• _Assignment_
Give back only one number: how many lines in the data below contain the word "collections".

Source texts of formatted documents
┄┄┄┄┄┄┄┄┄┄
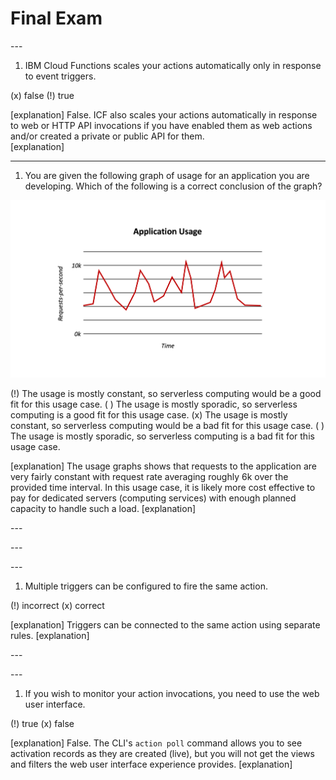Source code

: <!--
#
# Licensed to the Apache Software Foundation (ASF) under one or more
# contributor license agreements.  See the NOTICE file distributed with
# this work for additional information regarding copyright ownership.
# The ASF licenses this file to You under the Apache License, Version 2.0
# (the "License"); you may not use this file except in compliance with
# the License.  You may obtain a copy of the License at
#
#     http://www.apache.org/licenses/LICENSE-2.0
#
# Unless required by applicable law or agreed to in writing, software
# distributed under the License is distributed on an "AS IS" BASIS,
# WITHOUT WARRANTIES OR CONDITIONS OF ANY KIND, either express or implied.
# See the License for the specific language governing permissions and
# limitations under the License.
#
-->

# Final Exam

--- <!-- EX0 -->

1. IBM Cloud Functions scales your actions automatically only in response to event triggers.

(x) false
(!) true

[explanation]
False.  ICF also scales your actions automatically in response to web or HTTP API invocations if you have enabled them as web actions and/or created a private or public API for them.  
[explanation]

---

1. You are given the following graph of usage for an application you are developing. Which of the following is a correct conclusion of the graph?

![Application Usage Graph](ex0-what-is-serverless/images/101-ex0-review-question-request-graph-2.png)

<!-- <img width="80%" src="/static/101-ex0-review-question-request-graph-2.png"/> -->

(!) The usage is mostly constant, so serverless computing would be a good fit for this usage case.
( ) The usage is mostly sporadic, so serverless computing is a good fit for this usage case.
(x) The usage is mostly constant, so serverless computing would be a bad fit for this usage case.
( ) The usage is mostly sporadic, so serverless computing is a bad fit for this usage case.

[explanation]
The usage graphs shows that requests to the application are very fairly constant with request rate averaging roughly 6k over the provided time interval. In this usage case, it is likely more cost effective to pay for dedicated servers (computing services) with enough planned capacity to handle such a load.
[explanation]


--- <!-- EX1 -->


--- <!-- EX2 -->


--- <!-- EX3 -->
1. Multiple triggers can be configured to fire the same action.

(!) incorrect
(x) correct

[explanation]
Triggers can be connected to the same action using separate rules.
[explanation]

--- <!-- EX4 -->


--- <!-- EX5 -->

1. If you wish to monitor your action invocations, you need to use the web user interface.

(!) true (x) false

[explanation]
False. The CLI's `action poll` command allows you to see activation records as they are created (live), but you will not get the views and filters the web user interface experience provides.
[explanation]

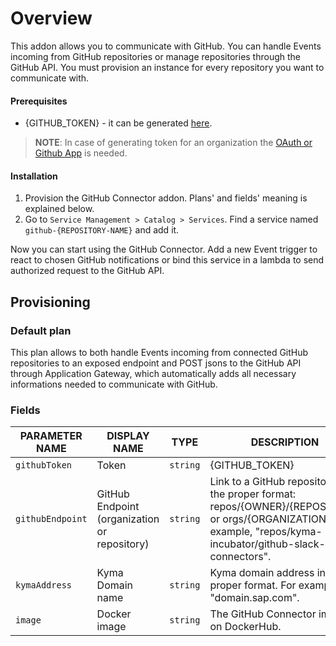 # Overview


This addon allows you to communicate with GitHub. You can handle Events incoming from GitHub repositories or manage repositories through the GitHub API. You must provision an instance for every repository you want to communicate with.
#### Prerequisites

- {GITHUB_TOKEN} - it can be generated [here](https://github.com/settings/tokens/new).
> **NOTE**: In case of generating token for an organization the [OAuth or Github App](https://developer.github.com/apps/) is needed.


#### Installation

1. Provision the GitHub Connector addon. Plans' and fields' meaning is explained below.
2. Go to `Service Management > Catalog > Services`. Find a service named `github-{REPOSITORY-NAME}` and add it.

Now you can start using the GitHub Connector. Add a new Event trigger to react to chosen GitHub notifications or bind this service in a lambda to send authorized request to the GitHub API.

## Provisioning

### Default plan

This plan allows to both handle Events incoming from connected GitHub repositories to an exposed endpoint and POST jsons to the GitHub API through Application Gateway, which automatically adds all necessary informations needed to communicate with GitHub.

### Fields

| PARAMETER NAME | DISPLAY NAME | TYPE | DESCRIPTION | REQUIRED |
| -------------- | ------------ | ---- | ----------- | :------: |
| `githubToken` | Token | `string` | {GITHUB_TOKEN} | yes |
| `githubEndpoint` | GitHub Endpoint (organization or repository) | `string` | Link to a GitHub repository in the proper format: repos/{OWNER}/{REPOSITORY} or orgs/{ORGANIZATION}. For example, "repos/kyma-incubator/github-slack-connectors". | yes |
| `kymaAddress` | Kyma Domain name | `string` | Kyma domain address in the proper format. For example, "domain.sap.com". | yes |
| `image` | Docker image | `string` | The GitHub Connector image on DockerHub. | no |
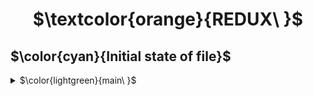 <h1 align="center"> $\textcolor{orange}{REDUX\ }$
</h1>

## $\color{cyan}{Initial state of file}$

<details>
<summary>
 $\color{lightgreen}{main\ }$

 </summary>

- This branch is initial copy of anecdote.
- Exercise 6.1 - 6.19 is the branching from this main.

</details>

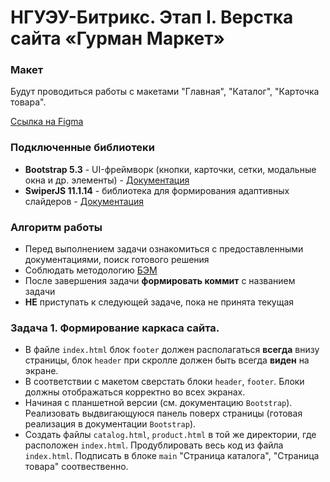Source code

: # НГУЭУ-Битрикс. Этап I. Верстка сайта «Гурман Маркет»

### Макет
Будут проводиться работы с макетами "Главная", "Каталог", "Карточка товара".

<a href="https://www.figma.com/design/wYG1R9fK7T5MLz9LEwKQc5/%D0%93%D1%83%D1%80%D0%BC%D0%B0%D0%BD?node-id=47-88&node-type=canvas&t=lu9OjzmTosDCfDtN-0" target="_blank">Ссылка на Figma</a>

### Подключенные библиотеки
- **Bootstrap 5.3** - UI-фреймворк (кнопки, карточки, сетки, модальные окна и др. элементы) - <a href="https://getbootstrap.com/docs/5.3/getting-started/introduction/" target="_blank">Документация</a>
- **SwiperJS 11.1.14** - библиотека для формирования адаптивных слайдеров - <a href="https://swiperjs.com/swiper-api" target="_blank">Документация</a>

### Алгоритм работы
- Перед выполнением задачи ознакомиться с предоставленными документациями, поиск готового решения
- Соблюдать методологию <a href="https://ru.bem.info/methodology/naming-convention/" target="_blank">БЭМ</a>
- После завершения задачи **формировать коммит** с названием задачи
- **НЕ** приступать к следующей задаче, пока не принята текущая

### Задача 1. Формирование каркаса сайта.
- В файле `index.html` блок `footer` должен располагаться **всегда** внизу страницы, блок `header` при скролле должен быть всегда **виден** на экране.
- В соответствии с макетом сверстать блоки `header`, `footer`. Блоки должны отображаться корректно во всех экранах.
- Начиная с планшетной версии (см. документацию `Bootstrap`). Реализовать выдвигающуюся панель поверх страницы (готовая реализация в документации `Bootstrap`).
- Создать файлы `catalog.html`, `product.html` в той же директории, где расположен `index.html`. Продублировать весь код из файла `index.html`. Подписать в блоке `main` "Страница каталога", "Страница товара" соотвественно.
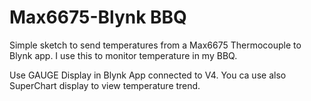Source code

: # Max6675-Blynk BBQ
Simple sketch to send temperatures from a Max6675 Thermocouple to Blynk app.
I use this to monitor temperature in  my BBQ.

Use GAUGE Display in Blynk App connected to V4.
You ca use also SuperChart display to view temperature trend.


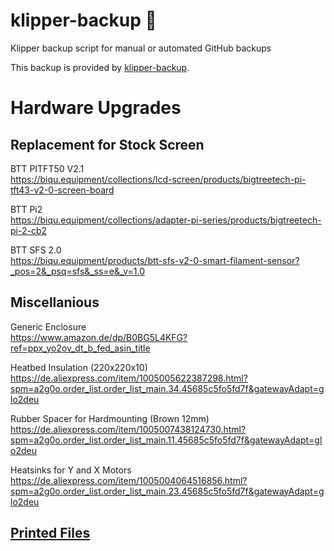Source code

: # klipper-backup 💾 
Klipper backup script for manual or automated GitHub backups 

This backup is provided by [klipper-backup](https://github.com/Staubgeborener/klipper-backup).


# Hardware Upgrades

## Replacement for Stock Screen

BTT PITFT50 V2.1  
https://biqu.equipment/collections/lcd-screen/products/bigtreetech-pi-tft43-v2-0-screen-board

BTT Pi2  
https://biqu.equipment/collections/adapter-pi-series/products/bigtreetech-pi-2-cb2

BTT SFS 2.0  
https://biqu.equipment/products/btt-sfs-v2-0-smart-filament-sensor?_pos=2&_psq=sfs&_ss=e&_v=1.0

## Miscellanious

Generic Enclosure  
https://www.amazon.de/dp/B0BG5L4KFG?ref=ppx_yo2ov_dt_b_fed_asin_title

Heatbed Insulation (220x220x10)  
https://de.aliexpress.com/item/1005005622387298.html?spm=a2g0o.order_list.order_list_main.34.45685c5fo5fd7f&gatewayAdapt=glo2deu

Rubber Spacer for Hardmounting (Brown 12mm)  
https://de.aliexpress.com/item/1005007438124730.html?spm=a2g0o.order_list.order_list_main.11.45685c5fo5fd7f&gatewayAdapt=glo2deu

Heatsinks for Y and X Motors  
https://de.aliexpress.com/item/1005004064516856.html?spm=a2g0o.order_list.order_list_main.23.45685c5fo5fd7f&gatewayAdapt=glo2deu


## [Printed Files](https://www.printables.com/@JulsHg_262109/collections/1596245)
┄┄┄┄┄┄┄┄┄┄
• _Result of this exercise_
3